今は昔、チームメンバーがPython3で書いたコードありけり。コード、AWS Lambdaにデプロイされて動作しつつ、ときたまエラーを吐きてバグりけり。

 

……しかし、このPythonプロジェクト、テストコードがない(古文調は諦めた)。

 

そこで、ただバグを直しても芸がないと思い、ついでにPythonのテストコードの書き方を学びつつ、テスト駆動開発(TDD)を実戦投入してみることにした。

以下、Python初心者によるTDDの記録である。

 

 

[DynamoDBへのアクセス時エラーをテストする]

問題のエラーはAmazon DynamoDBにアクセスする際に発生しており、エラー処理が適切に行われていなかった。

 

このエラー処理のテストを書くには、3つの選択肢がある。

  1. 実物のDynamoDBを利用する
  2. DynamoDBLocalやLocalstackなどDynamoDB APIと互換性のあるミドルウェアを利用する
  3. テストライブラリを利用してDynamoDBへのアクセスをモックする

 

今回は選択肢3を採用した。理由は以下の通り。

  • Pythonでテストコードを書いたことがなかったので勉強したかった
  • モックならネットワークアクセスが発生しないのでテスト実行が比較的高速
  • ミドルウェアや実行環境の差異による影響をもっとも受けにくい

 

選択肢1については、以下の理由で断念した。

  • DynamoDBへのアクセス権限を各開発者ローカル環境やCI環境毎にセットアップするのが面倒
  • 微々たる額ながらDynamoDBの利用料金がかかる
  • インターネット経由でのDynamoDBへのアクセスによりテスト実行にかかる時間が長くなる

 

選択肢2については、以下の理由で断念した。

 

[MagicMockでDynamoDBへのアクセスをモックする]

Pythonでテストコードを書いたことがなかったので、適当に検索して公式ドキュメントにたどり着いた。このモックオブジェクトライブラリーが利用できるのはPython 3.3以降らしい。

docs.python.org

 

MagicMockクラスを使えば、どの関数でもモックすることができる。ということは、これを使えばDynamoDBに限らず、boto3が対応している他のAWSサービスへのアクセスも同じようなやり方でテストを記述することができる。

 

ローカルでの動作確認は今回Python 3.7.1を利用した。

$ python --version
Python 3.7.1

 

バグを修正する前のテスト対象のファイルは、擬似的な表すと次のようになっていた。

[myfunc.py]

import boto3

def lambda_handler(event, context):
    table = boto3.resource('dynamodb').Table('my_awesome_table')
    update(table, event['id'], event['count_up'])

def update(table, id, count_up):
# call DynamoDB API table.update_item( Key={ 'id': id }, UpdateExpression='SET #count = #count + :count_up', ExpressionAttributeNames={ '#count': 'count' }, ExpressionAttributeValues={ ':count_up': count_up } ) return True # Success

本当はハンドラ関数()の外でtableを初期化する方がパフォーマンスが良いのだが、このラムダ関数にはパフォーマンスはあまり求められていないので無視した。

 

これをモックしたテストコードを書きはじめる。とりあえずはDynamoDBのUpdateItemが呼ばれていることをアサートする。

[test_myfunc.py]

import myfunc
import boto3
import unittest
from unittest import TestCase
from unittest.mock import MagicMock

table = boto3.resource('dynamodb').Table('my_awesome_table')

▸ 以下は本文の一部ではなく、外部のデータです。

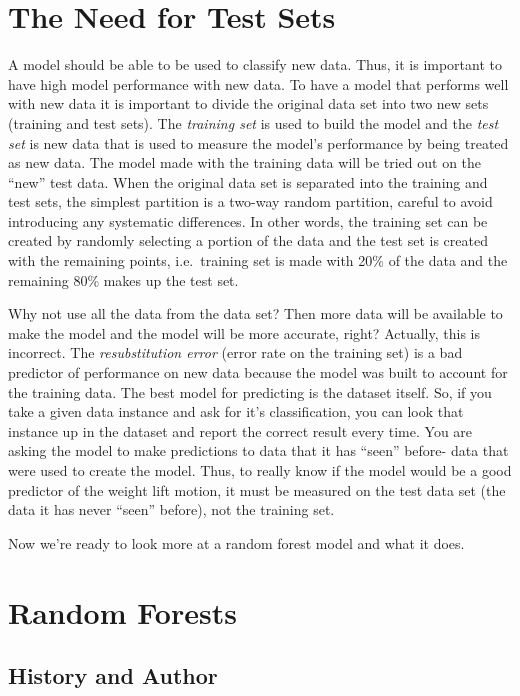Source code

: \documentclass[12pt,twoside]{reedthesis}
\begin{document}
  \section{The Need for Test Sets}\label{the-need-for-test-sets}
  
  A model should be able to be used to classify new data. Thus, it is
  important to have high model performance with new data. To have a model
  that performs well with new data it is important to divide the original
  data set into two new sets (training and test sets). The \emph{training
  set} is used to build the model and the \emph{test set} is new data that
  is used to measure the model's performance by being treated as new data.
  The model made with the training data will be tried out on the ``new''
  test data. When the original data set is separated into the training and
  test sets, the simplest partition is a two-way random partition, careful
  to avoid introducing any systematic differences. In other words, the
  training set can be created by randomly selecting a portion of the data
  and the test set is created with the remaining points, i.e.~training set
  is made with 20\% of the data and the remaining 80\% makes up the test
  set.
  
  Why not use all the data from the data set? Then more data will be
  available to make the model and the model will be more accurate, right?
  Actually, this is incorrect. The \emph{resubstitution error} (error rate
  on the training set) is a bad predictor of performance on new data
  because the model was built to account for the training data. The best
  model for predicting is the dataset itself. So, if you take a given data
  instance and ask for it's classification, you can look that instance up
  in the dataset and report the correct result every time. You are asking
  the model to make predictions to data that it has ``seen'' before- data
  that were used to create the model. Thus, to really know if the model
  would be a good predictor of the weight lift motion, it must be measured
  on the test data set (the data it has never ``seen'' before), not the
  training set.
  
  Now we're ready to look more at a random forest model and what it does.
  
  \section{Random Forests}\label{random-forests}
  
  \subsection{History and Author}\label{history-and-author}
  
\end{document}
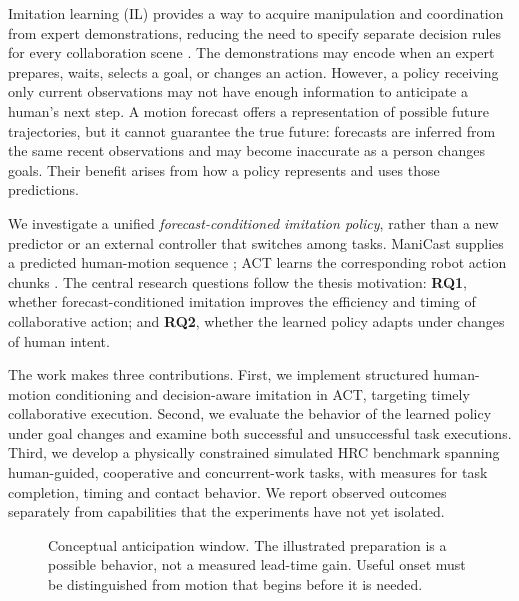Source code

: \documentclass[conference]{IEEEtran}
\begin{document}
Imitation learning (IL) provides a way to acquire manipulation and coordination from expert demonstrations, reducing the need to specify separate decision rules for every collaboration scene \cite{argall2009,zhao2023}. The demonstrations may encode when an expert prepares, waits, selects a goal, or changes an action. However, a policy receiving only current observations may not have enough information to anticipate a human's next step. A motion forecast offers a representation of possible future trajectories, but it cannot guarantee the true future: forecasts are inferred from the same recent observations and may become inaccurate as a person changes goals. Their benefit arises from how a policy represents and uses those predictions.

We investigate a unified \emph{forecast-conditioned imitation policy}, rather than a new predictor or an external controller that switches among tasks. ManiCast supplies a predicted human-motion sequence \cite{kedia2023}; ACT learns the corresponding robot action chunks \cite{zhao2023}. The central research questions follow the thesis motivation: \textbf{RQ1}, whether forecast-conditioned imitation improves the efficiency and timing of collaborative action; and \textbf{RQ2}, whether the learned policy adapts under changes of human intent.

The work makes three contributions. First, we implement structured human-motion conditioning and decision-aware imitation in ACT, targeting timely collaborative execution. Second, we evaluate the behavior of the learned policy under goal changes and examine both successful and unsuccessful task executions. Third, we develop a physically constrained simulated HRC benchmark spanning human-guided, cooperative and concurrent-work tasks, with measures for task completion, timing and contact behavior. We report observed outcomes separately from capabilities that the experiments have not yet isolated.

\begin{figure}[t]
\centering
{}
\caption{Conceptual anticipation window. The illustrated preparation is a possible behavior, not a measured lead-time gain. Useful onset must be distinguished from motion that begins before it is needed.}
\label{fig:motivation}
\end{figure}
\end{document}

class TestUpdate(TestCase):
    def setUp(self):
        # prepare the test
        table.update_item = MagicMock()
    
    def test_update_normal(self):
        # call the function calling DynamoDB API
        myfunc.update(table, 'dummy_id', 1)
        
        # assert DynamoDB API is called
        table.update_item.assert_called_once()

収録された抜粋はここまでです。